Though both MNs and MENs respond to an external magnetic field, they respond differently. When exposed to a magnetic field, MNs can locally regenerate an even stronger magnetic field. The field amplification factor, β, is proportional to the ratio of the saturation magnetization, M_S, and the magnetic anisotropy field, H_K, in other words, β approximately 4πM_s/H_K. For example, for typical iron-oxide-based nanoparticles with 4πM_S on the order of 1000 emu/cc and H_K on the order of 100 Oe, the local amplification factor would be on the order of 10 and therefore the locally amplified magnetic field would be on the order of 1000 Oe. In turn, the higher local magnetic field implies the stronger coupling to intrinsic electric currents due to the local neural activity. As for MENs, under the same magnetic field exposure, not only they modify the local magnetic field but also generate a local electric field. Therefore, because the neural system is inherently electric-field driven, these new ‘smart’ nanoparticles can provide substantially stronger coupling to the system. In fact, typical MENs have a substantially smaller value of the saturation magnetization (often, a couple of orders of magnitude smaller) compared with that of typical magnetic nanoparticles; thus, in case of MENs, the magnetically induced electric field action can substantially overshadow the purely magnetic field action. In summary, while in theory both MNs and MENs could solve the current problem of the weak coupling between external magnetic fields and CNS's internal electric fields, MENs could provide a more intricate coupling to CNS compared with that by MNs.
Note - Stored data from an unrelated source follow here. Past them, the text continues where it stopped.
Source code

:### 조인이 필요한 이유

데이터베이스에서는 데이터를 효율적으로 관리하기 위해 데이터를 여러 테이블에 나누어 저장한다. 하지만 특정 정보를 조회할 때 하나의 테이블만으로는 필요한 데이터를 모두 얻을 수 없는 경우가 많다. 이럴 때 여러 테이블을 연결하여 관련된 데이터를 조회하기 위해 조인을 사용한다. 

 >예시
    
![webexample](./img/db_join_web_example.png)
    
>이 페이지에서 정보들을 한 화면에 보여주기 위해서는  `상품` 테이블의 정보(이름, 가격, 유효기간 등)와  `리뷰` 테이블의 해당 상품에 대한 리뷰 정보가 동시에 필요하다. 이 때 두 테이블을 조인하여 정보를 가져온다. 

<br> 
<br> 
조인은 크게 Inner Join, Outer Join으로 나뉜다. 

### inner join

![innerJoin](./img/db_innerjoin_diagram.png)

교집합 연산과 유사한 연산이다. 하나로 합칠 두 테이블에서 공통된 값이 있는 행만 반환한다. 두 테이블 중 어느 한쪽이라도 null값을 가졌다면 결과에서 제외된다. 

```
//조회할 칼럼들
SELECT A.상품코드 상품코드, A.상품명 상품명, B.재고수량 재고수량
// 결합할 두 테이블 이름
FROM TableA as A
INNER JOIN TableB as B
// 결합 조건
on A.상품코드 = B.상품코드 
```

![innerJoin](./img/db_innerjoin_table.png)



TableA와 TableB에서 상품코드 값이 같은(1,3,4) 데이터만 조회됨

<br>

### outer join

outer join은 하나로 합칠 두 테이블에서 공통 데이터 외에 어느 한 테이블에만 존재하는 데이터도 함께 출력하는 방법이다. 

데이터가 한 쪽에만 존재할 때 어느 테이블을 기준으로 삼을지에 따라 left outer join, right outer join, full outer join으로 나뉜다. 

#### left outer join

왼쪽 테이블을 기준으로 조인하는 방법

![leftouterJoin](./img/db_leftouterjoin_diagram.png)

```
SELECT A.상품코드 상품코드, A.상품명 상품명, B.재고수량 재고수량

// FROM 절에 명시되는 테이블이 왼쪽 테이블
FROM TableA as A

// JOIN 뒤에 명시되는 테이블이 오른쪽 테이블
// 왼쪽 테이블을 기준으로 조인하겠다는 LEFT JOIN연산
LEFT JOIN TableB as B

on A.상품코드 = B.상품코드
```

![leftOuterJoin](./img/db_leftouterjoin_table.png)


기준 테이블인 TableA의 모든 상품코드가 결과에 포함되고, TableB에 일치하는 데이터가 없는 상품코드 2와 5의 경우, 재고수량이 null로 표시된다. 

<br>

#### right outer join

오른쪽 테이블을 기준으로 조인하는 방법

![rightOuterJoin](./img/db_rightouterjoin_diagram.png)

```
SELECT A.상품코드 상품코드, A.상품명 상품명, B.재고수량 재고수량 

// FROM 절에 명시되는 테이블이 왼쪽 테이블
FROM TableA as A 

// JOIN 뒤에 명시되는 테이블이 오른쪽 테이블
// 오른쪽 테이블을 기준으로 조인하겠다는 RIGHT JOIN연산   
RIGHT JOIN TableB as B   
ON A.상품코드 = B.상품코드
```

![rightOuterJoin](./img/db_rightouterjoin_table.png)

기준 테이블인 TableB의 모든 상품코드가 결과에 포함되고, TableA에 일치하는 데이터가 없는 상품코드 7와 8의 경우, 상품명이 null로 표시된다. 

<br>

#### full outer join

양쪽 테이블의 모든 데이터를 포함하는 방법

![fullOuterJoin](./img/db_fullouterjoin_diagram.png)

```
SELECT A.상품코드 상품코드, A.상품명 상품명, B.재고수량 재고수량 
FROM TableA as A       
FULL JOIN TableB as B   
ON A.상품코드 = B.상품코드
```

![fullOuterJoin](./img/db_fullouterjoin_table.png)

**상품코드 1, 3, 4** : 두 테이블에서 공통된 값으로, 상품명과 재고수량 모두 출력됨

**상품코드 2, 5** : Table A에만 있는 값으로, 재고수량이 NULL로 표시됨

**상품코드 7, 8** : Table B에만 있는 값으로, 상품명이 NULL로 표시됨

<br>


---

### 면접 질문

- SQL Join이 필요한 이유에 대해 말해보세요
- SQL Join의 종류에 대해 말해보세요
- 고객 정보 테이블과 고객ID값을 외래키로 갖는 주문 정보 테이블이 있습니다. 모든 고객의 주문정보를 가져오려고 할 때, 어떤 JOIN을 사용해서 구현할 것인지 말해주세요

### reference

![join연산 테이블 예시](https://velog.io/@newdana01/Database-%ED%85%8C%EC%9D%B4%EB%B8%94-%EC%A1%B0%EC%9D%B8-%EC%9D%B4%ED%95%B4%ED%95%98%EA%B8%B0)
Because the two nanoparticle systems under study, in other words, MNs and MENs, have a nonzero magnetic moment, ideally, they can be detected via existing magnetic imaging techniques such as the conventional MRI or the state-of-the-art magnetic nanoparticle imaging (MNI) [28–30]. If the concentration of nanoparticles is high enough to ensure that at least a few of them are present in each neuron, then, when exposed to a local magnetic field, the selected brain region would be stimulated without a need for the above conventional invasive contact-based DBS or relatively inefficient high-field TMS procedures. In other words, by introducing the magnetoelectric nanoparticles in the brain, we effectively create a new ‘nanoenvironment’ in which intrinsic electric signals in CNS are robustly coupled to an external magnetic field at the subneuronal level. Such an energy-efficient external connection to the brain could potentially open an unprecedented pathway to control selective brain regions; magnetic imaging techniques such as MNI or MRI could be used for both 3D imaging and selective local stimulation on demand by localizing fields via special magnetic coils. (Here, it could be mentioned that MNI might be more suitable for being used with MENs because of the potential for superior sensitivity and real-time resolution capability.) The basic steps of the main concept are illustrated in schematics in Figure 5.
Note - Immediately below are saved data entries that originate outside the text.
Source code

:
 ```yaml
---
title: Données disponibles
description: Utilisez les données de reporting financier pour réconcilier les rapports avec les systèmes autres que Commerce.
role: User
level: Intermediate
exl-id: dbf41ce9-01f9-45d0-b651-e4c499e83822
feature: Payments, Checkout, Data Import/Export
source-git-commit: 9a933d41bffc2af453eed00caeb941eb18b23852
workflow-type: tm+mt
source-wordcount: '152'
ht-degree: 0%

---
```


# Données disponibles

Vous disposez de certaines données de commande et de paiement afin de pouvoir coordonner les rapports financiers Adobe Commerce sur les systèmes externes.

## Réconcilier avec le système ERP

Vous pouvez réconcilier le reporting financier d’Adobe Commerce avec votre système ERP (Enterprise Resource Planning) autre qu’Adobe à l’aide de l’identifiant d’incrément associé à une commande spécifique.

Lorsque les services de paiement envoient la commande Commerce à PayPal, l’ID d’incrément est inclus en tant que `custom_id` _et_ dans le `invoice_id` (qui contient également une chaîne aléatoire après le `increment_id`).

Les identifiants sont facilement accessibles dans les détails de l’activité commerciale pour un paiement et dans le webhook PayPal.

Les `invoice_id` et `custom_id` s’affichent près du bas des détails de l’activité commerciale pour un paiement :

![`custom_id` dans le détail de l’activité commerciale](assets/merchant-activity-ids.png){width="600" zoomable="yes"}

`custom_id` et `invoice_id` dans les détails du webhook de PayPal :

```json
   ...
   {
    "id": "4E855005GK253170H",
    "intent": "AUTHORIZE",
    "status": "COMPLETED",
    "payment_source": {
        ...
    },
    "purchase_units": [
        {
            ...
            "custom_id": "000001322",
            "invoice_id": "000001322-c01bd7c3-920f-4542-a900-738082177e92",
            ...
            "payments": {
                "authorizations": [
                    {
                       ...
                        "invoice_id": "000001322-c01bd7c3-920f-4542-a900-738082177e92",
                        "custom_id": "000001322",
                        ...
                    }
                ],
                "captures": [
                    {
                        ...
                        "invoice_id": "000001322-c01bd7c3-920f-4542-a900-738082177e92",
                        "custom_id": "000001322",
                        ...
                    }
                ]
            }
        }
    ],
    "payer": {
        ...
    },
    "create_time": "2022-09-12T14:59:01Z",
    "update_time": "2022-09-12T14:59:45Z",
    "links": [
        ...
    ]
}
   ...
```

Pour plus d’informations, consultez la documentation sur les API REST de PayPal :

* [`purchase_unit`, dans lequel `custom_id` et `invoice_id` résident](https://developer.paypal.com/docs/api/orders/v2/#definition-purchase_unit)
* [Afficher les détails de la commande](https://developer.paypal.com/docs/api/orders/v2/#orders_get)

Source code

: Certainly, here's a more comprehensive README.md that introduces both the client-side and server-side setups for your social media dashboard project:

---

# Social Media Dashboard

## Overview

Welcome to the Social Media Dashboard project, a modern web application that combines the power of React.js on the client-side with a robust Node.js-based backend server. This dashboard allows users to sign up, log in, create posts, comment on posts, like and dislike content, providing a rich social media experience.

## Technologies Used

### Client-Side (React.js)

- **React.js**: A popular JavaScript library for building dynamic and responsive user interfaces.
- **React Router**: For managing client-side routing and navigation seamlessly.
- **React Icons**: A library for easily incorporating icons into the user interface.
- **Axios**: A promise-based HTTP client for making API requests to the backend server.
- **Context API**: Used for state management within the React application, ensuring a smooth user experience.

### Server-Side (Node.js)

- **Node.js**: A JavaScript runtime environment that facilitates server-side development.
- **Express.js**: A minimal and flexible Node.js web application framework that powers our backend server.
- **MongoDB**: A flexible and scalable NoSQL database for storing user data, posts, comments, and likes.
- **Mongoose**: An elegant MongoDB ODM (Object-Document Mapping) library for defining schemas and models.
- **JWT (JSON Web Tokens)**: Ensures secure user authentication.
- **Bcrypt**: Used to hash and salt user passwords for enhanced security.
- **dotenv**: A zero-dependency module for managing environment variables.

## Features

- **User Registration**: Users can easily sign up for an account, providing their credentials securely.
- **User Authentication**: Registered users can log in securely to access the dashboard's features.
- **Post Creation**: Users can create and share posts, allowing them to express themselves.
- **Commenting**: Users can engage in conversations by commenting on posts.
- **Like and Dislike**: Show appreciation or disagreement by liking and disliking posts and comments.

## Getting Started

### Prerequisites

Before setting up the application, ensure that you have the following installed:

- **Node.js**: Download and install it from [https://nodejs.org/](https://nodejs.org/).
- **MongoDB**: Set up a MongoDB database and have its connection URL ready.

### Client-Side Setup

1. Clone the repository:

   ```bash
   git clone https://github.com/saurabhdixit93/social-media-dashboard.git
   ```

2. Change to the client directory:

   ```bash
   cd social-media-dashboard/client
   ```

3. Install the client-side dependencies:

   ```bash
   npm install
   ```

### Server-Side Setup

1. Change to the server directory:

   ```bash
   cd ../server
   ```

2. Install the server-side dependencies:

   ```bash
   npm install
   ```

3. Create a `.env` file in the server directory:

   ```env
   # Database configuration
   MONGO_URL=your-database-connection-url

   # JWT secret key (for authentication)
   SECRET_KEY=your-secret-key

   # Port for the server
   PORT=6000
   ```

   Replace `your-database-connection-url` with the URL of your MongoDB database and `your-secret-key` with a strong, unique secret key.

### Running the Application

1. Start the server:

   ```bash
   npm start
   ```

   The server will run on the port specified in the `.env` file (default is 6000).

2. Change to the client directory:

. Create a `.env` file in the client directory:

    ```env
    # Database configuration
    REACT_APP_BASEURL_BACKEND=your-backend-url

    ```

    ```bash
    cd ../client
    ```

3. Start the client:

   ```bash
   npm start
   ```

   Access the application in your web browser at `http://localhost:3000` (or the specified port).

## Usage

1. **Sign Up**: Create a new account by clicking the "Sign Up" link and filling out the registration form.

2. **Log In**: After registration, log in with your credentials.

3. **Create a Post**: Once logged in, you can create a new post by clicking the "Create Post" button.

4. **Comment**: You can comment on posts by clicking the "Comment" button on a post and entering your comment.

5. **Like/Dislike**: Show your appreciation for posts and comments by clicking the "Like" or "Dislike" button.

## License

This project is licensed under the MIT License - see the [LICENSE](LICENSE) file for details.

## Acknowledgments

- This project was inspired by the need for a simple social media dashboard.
Figure 5. — Schematic illustration of the novel concept to use MENs for ‘mapping’ the brain for noninvasive electric field stimulation of selected regions deep in the brain. **(A)** MENs are forced into the brain across blood–brain barrier via application of a d.c. magnetic field gradient. **(B)** When in the brain, MENs are being distributed over the entire brain or in selected regions via application of spatially varying d.c. magnetic field gradients. The presence of MENs effectively creates a ‘new brain microenvironment’, in which the intrinsic electric signals due to the neural activity are strongly coupled at the subneuronal level to the external magnetic fields generated by remote sources. **(C)** Such coupling can be used for noninvasive high-efficacy stimulation of selected regions deep in the brain via application of focused and relatively low (˜100 Oe) near-d.c. (˜<1000 Hz) magnetic field.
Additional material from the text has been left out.